Looks like you have 252GB RAM for 11.5+10.5 = 22GB of data which is completely overkill so it should work without any problem in theory.
Your oplog is “oversized”. You have 18376h of history in it which is more than 2 years! That’s VERY confortable. Usually a few days is more than enough to allow you to resync a server that had an issue for a few hours.
There is a procedure to resize the oplog but to be honest, I wouldn’t bother. It’s just more confortable and you clearly have room so it shouldn’t be an issue.
You mentioned that you have 3 servers (PSS). Are the 3 servers identical?
If one of your server is completely out of sync, I would reset completely this server and restart it from a backup at this point.
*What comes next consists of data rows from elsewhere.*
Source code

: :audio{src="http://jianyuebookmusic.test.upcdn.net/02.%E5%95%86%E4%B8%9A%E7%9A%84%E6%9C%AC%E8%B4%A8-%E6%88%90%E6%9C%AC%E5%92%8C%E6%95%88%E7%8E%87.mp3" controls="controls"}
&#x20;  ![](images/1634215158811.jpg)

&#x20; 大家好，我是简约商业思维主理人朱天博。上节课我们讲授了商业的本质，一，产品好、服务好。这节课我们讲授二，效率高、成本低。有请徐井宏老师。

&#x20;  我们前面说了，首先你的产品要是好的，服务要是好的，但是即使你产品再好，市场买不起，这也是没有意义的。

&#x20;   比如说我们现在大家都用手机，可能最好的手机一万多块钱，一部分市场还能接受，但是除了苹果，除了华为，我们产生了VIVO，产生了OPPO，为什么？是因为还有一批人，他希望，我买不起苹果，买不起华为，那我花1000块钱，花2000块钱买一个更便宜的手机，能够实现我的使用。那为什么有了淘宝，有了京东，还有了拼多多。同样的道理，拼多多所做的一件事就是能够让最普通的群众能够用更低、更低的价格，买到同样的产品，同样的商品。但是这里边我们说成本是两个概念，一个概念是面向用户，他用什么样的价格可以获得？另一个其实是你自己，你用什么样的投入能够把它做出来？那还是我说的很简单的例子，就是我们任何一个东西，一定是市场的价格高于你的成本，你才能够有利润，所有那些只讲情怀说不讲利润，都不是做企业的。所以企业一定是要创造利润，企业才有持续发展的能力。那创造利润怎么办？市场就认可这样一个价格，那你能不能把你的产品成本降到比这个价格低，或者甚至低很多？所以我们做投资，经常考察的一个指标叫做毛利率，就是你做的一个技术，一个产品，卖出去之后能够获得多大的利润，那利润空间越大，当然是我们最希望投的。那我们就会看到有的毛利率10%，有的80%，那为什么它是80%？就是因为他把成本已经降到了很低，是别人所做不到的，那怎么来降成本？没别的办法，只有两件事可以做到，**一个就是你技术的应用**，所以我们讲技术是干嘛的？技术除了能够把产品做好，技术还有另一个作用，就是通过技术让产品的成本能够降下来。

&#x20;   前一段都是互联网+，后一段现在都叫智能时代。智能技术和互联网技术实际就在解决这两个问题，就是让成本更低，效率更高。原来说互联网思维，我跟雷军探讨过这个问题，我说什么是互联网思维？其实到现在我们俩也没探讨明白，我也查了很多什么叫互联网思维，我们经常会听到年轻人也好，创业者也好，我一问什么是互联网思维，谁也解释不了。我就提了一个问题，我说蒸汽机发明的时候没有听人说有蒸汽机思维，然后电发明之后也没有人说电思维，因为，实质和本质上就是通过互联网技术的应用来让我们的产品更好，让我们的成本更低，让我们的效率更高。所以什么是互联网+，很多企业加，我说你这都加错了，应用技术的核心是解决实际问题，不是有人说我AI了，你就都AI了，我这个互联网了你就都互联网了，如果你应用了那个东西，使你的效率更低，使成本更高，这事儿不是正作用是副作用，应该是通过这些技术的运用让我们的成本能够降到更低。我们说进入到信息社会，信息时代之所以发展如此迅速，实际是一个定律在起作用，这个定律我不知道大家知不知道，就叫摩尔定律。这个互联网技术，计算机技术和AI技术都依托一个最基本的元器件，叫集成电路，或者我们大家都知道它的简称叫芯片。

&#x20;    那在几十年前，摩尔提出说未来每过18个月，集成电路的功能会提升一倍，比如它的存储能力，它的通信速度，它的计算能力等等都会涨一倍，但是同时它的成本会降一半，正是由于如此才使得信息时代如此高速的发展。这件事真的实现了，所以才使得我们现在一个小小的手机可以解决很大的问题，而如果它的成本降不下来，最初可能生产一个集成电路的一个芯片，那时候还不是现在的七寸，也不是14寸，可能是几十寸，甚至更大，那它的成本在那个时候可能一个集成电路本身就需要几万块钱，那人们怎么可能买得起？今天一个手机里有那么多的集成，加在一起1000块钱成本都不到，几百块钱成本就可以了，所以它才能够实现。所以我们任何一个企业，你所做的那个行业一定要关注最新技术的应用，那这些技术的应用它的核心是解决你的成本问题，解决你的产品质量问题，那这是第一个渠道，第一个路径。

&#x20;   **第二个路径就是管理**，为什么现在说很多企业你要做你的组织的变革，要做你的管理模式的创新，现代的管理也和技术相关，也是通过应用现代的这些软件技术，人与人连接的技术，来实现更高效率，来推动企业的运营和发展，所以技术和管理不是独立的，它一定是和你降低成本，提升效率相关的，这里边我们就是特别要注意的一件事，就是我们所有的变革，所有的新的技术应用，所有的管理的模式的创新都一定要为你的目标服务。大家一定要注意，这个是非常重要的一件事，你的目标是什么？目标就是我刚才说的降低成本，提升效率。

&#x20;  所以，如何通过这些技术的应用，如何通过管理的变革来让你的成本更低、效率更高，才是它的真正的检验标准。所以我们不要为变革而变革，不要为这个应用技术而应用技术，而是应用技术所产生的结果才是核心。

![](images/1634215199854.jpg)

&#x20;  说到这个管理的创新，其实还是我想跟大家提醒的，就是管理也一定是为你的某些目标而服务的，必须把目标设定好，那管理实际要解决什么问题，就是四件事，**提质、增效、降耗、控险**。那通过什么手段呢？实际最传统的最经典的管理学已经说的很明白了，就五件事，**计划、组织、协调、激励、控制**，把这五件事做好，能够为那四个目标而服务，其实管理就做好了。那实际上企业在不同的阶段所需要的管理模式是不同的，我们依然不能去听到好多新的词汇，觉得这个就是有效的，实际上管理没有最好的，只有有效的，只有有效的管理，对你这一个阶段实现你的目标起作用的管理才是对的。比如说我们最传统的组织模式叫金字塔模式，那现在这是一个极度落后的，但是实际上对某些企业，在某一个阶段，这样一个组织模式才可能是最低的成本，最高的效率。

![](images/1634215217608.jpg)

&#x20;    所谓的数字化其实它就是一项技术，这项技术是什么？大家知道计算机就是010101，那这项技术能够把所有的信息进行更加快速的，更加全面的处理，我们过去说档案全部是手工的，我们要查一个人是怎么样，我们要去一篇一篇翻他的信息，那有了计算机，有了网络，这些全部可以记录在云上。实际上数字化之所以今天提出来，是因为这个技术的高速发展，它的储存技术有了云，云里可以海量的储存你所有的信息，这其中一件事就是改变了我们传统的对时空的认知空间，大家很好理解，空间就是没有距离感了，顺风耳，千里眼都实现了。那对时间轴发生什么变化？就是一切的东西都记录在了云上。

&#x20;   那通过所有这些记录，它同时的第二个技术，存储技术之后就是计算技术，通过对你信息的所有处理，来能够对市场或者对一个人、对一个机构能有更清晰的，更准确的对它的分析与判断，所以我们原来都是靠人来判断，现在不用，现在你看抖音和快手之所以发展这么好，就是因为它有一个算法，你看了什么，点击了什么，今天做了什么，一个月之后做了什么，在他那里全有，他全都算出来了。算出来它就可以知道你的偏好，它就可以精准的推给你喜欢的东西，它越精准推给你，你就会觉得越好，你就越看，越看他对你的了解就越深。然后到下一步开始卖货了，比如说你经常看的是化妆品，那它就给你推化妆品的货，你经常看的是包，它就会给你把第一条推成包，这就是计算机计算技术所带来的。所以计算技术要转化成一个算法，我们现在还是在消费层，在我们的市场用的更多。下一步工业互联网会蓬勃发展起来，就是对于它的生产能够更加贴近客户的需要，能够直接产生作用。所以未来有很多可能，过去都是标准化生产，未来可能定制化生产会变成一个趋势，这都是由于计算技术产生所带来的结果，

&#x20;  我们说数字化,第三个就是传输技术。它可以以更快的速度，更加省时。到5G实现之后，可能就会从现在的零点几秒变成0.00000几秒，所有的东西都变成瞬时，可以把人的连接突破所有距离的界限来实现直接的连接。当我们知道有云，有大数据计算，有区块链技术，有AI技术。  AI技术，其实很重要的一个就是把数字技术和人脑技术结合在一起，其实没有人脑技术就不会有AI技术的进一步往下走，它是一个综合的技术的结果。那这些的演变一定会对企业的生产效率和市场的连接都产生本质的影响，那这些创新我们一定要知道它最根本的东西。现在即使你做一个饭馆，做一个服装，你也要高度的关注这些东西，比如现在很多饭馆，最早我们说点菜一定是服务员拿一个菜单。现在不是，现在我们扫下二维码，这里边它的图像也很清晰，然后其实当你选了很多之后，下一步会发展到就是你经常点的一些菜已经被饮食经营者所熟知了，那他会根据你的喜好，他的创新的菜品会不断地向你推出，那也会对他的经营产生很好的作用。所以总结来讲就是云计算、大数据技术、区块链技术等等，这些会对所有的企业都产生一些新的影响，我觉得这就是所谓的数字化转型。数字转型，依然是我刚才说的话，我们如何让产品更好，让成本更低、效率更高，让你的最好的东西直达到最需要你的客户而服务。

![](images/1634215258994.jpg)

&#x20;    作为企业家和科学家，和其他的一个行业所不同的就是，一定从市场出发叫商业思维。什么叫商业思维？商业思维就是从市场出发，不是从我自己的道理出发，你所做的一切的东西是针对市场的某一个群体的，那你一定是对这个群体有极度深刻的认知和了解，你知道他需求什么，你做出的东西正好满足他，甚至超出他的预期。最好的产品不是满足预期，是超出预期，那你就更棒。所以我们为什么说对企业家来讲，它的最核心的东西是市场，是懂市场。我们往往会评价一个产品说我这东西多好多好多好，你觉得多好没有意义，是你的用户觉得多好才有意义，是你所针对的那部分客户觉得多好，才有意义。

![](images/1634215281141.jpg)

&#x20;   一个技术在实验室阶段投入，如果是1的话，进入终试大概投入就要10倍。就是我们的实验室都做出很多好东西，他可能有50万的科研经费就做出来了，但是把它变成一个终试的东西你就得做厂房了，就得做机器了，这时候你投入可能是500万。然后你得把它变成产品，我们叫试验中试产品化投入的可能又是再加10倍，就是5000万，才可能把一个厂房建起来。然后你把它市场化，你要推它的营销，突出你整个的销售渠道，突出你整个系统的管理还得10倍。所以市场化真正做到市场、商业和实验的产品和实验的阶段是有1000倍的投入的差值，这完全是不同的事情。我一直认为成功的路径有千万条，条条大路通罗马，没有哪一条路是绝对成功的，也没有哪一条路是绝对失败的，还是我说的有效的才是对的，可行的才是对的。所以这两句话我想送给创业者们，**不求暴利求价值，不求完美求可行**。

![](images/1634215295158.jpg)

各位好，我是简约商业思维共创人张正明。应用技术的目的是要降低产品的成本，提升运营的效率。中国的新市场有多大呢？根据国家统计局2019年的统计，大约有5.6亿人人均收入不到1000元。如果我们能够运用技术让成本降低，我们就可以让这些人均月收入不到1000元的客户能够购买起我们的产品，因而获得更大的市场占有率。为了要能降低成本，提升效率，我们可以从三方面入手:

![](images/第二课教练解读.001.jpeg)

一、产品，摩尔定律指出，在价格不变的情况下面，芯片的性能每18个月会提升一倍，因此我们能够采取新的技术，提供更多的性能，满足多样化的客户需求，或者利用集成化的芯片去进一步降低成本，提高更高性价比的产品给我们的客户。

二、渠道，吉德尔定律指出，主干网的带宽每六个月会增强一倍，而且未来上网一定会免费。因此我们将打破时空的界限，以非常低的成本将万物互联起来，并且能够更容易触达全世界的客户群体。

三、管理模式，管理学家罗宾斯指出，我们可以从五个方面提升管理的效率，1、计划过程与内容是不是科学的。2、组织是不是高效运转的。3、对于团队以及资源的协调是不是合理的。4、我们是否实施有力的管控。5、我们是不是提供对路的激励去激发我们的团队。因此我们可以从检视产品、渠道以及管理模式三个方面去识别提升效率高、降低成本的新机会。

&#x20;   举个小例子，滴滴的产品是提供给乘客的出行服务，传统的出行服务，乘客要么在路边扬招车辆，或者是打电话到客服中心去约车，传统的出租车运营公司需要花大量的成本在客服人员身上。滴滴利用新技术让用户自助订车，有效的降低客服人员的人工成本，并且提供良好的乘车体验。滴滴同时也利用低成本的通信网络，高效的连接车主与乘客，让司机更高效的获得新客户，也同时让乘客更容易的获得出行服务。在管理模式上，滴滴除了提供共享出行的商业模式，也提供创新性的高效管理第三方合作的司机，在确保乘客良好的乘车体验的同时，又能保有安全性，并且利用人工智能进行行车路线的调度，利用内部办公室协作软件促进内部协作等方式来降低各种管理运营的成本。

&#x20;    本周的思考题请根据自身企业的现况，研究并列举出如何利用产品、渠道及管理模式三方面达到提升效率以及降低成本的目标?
It’s probably easier because the sync would just have to sync the difference between the primary and the backup so hopefully that shouldn’t take more than a few minutes / seconds (if your backup is recent, and it should be).
It’s weird that your oplog is that big. By default, it’s supposed to be 5% of free disk space… So I guess you have a very large disk or a specific value in your config file.
From this log, I guess your cluster was failing since February 1st at least and it’s trying to catch up all the write operations that happened since then.
So the question is: what is the fastest way to recover our secondary? Let it replay 4 months worth of write operation or reset everything and restart from a backup that will just need to replay a few hours worth of write operations (present - backup time)?
From what I see, it’s completely normal to have these operations logged in the logs. That’s because operations slower than 100ms are logged by default but it’s expected for this kind of operation with an oplog this large. It’s not an issue as this will stop once our 3 nodes are in sync.
Also, it’s apparently syncing from your other secondary (see readPreference) so your primary shouldn’t be impacted at all and your client workload should be fine I guess.